Created attachment 1243774 [details]
AWS stats that show the increase after the upgrade
Description of problem:
After OCP3.4 upgrade on the preview cluster we noticed that etcd iops has increased significantly. In some graphs the increase seems to be 4 or 5 fold.
Version-Release number of selected component (if applicable):
Steps to Reproduce:
1. Upgrade cluster to 3.4 from 3.3
2. Have 100 nodes running
ETCD iops is crushing io1 type drive attached to master instances with iops hitting 500 and up.
In 3.3 on this cluster with the same 100 nodes running we had about 100-120 iops.
Created attachment 1243775 [details]
IOPS graph from our zabbix monitoring
We have noticed in 3.4 that traffic pattern is much more noisy.
To easy the iops, could you try tuning the snapshot interval?
It'd be nice to understand the etcd package versions on all clusters where you have data. Do 3.3 clusters running etcd-3.x exhibit the same problems?
Besides Wesley's test cluster, we do not have any cluster that has a combination of etcd 3.0.x along oc 3.3.x.x
We only have etcd 2.3.7 with oc 3.3.x.x or etcd 3.0.15 with oc 3.4.x.x.
We are ready to try workaround solutions, as you also mentioned snapshot tuning and create new io1 instances with more iops limits. Would still like to know if etcd works as it should and we need to plan for working with it as is, or this is a problem and it will cause other issues? Can we make it dynamic, so when it detects multiple sync failures between etcd members it slows down the rate of snapshotting? Maybe that's not a good idea for some reason that we are not aware right now.
We have validated etcd 3.0.15 against openshift 3.4 a number of times against much larger scale environments but the system had dedicated hardware, and always we recommend SSDs where possible.

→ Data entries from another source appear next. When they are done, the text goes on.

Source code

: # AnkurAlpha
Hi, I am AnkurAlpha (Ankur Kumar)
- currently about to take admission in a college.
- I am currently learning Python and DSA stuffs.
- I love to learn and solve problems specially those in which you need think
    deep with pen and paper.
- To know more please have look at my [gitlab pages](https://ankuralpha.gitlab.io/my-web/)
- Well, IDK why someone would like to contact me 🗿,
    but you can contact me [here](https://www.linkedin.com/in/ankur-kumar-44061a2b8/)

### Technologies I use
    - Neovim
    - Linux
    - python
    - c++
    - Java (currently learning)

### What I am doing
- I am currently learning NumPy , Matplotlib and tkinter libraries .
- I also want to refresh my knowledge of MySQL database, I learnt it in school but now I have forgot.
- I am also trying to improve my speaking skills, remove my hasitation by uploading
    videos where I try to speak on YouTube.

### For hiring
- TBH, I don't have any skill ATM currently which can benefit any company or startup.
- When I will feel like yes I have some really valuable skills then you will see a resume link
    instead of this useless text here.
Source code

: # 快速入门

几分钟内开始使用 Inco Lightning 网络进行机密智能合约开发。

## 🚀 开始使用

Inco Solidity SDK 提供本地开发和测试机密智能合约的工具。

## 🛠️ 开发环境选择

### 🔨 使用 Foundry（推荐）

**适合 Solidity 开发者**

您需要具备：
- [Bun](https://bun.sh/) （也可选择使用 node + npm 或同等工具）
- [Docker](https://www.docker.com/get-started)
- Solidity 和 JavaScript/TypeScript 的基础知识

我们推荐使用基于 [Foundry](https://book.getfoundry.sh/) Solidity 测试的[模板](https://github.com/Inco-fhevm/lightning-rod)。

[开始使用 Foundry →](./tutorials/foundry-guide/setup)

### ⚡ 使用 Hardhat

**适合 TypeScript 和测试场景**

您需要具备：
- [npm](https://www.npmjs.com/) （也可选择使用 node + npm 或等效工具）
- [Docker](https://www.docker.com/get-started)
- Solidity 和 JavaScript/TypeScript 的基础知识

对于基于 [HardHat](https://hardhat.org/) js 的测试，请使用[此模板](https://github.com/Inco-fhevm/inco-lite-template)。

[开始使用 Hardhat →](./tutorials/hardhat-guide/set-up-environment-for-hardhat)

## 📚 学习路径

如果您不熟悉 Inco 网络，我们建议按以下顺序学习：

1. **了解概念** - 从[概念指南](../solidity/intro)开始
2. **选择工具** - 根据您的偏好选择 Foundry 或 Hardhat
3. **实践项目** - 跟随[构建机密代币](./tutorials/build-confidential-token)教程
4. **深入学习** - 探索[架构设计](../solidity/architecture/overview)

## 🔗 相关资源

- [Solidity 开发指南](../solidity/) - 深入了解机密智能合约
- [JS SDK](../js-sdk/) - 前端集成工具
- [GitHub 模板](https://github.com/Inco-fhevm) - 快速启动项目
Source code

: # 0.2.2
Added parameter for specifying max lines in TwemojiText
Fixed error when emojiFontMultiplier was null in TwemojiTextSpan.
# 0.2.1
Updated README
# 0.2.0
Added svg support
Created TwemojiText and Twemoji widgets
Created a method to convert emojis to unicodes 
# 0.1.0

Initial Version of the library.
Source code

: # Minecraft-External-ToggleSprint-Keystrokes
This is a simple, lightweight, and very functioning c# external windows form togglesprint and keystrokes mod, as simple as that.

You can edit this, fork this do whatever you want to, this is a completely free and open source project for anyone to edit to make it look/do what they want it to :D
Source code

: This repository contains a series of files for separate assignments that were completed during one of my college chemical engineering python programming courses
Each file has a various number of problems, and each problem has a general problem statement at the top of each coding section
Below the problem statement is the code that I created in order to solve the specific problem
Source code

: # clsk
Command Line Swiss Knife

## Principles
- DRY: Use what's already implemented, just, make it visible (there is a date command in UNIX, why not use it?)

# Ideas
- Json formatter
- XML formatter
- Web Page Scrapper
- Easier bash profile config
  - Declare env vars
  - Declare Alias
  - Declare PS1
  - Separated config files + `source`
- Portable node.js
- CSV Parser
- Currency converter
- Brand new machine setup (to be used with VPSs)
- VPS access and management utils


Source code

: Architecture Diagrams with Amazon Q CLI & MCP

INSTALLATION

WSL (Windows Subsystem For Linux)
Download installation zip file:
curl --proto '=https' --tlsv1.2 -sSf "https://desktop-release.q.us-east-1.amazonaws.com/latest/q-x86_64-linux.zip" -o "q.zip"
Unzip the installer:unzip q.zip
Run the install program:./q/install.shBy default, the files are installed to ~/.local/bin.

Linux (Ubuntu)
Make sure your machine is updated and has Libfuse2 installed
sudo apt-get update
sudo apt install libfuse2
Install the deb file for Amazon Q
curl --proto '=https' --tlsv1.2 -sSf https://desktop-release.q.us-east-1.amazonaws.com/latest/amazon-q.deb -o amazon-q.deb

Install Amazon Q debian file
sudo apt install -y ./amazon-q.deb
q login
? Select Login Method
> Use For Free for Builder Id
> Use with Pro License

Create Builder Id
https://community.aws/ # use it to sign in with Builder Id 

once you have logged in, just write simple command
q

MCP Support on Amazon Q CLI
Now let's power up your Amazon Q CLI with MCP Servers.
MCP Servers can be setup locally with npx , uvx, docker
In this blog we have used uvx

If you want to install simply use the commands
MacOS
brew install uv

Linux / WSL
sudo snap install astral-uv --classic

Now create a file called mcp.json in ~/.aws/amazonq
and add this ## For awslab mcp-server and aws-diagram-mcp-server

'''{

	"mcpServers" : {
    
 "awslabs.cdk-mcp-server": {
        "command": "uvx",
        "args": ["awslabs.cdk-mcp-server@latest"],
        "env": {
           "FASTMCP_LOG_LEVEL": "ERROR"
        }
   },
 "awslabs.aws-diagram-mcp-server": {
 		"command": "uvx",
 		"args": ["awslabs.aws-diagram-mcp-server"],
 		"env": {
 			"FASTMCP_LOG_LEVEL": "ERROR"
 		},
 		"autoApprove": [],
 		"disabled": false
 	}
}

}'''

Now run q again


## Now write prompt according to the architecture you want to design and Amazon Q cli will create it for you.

A general increase in iops is not a major concern so long as you can meet the hardware recommendations:
Also fwiw in our testing, we had our etcd cluster split out externally from our masters.
Are you following the recommended hw configurations listed above?
Are you having leader election issues?
Are you having write failures?
Or is this just a notification on the change?
Apparently we are not following the recommended specs as close as we thought we were. At least as far as the iops numbers are in the hardware recommendation page.
Not sure if it's leader election related, but we see errors such as this often:
etcdserver: request timed out, possibly due to previous leader failure
failed to send out heartbeat on time (exceeded the 500ms timeout for 4.352732302s)
server is likely overloaded
Write failures I don't see, but everything is complaining about
sync duration of 15.10874125s, expected less than 1s
but seems eventually it finishes.
Anyway, as I said earlier, from an outsider's point of view, this looks like a regression, and we wanted to know if this is expected with the new etcd version and we just have to tailor the cloud provider resources to match it better for the cluster's needs.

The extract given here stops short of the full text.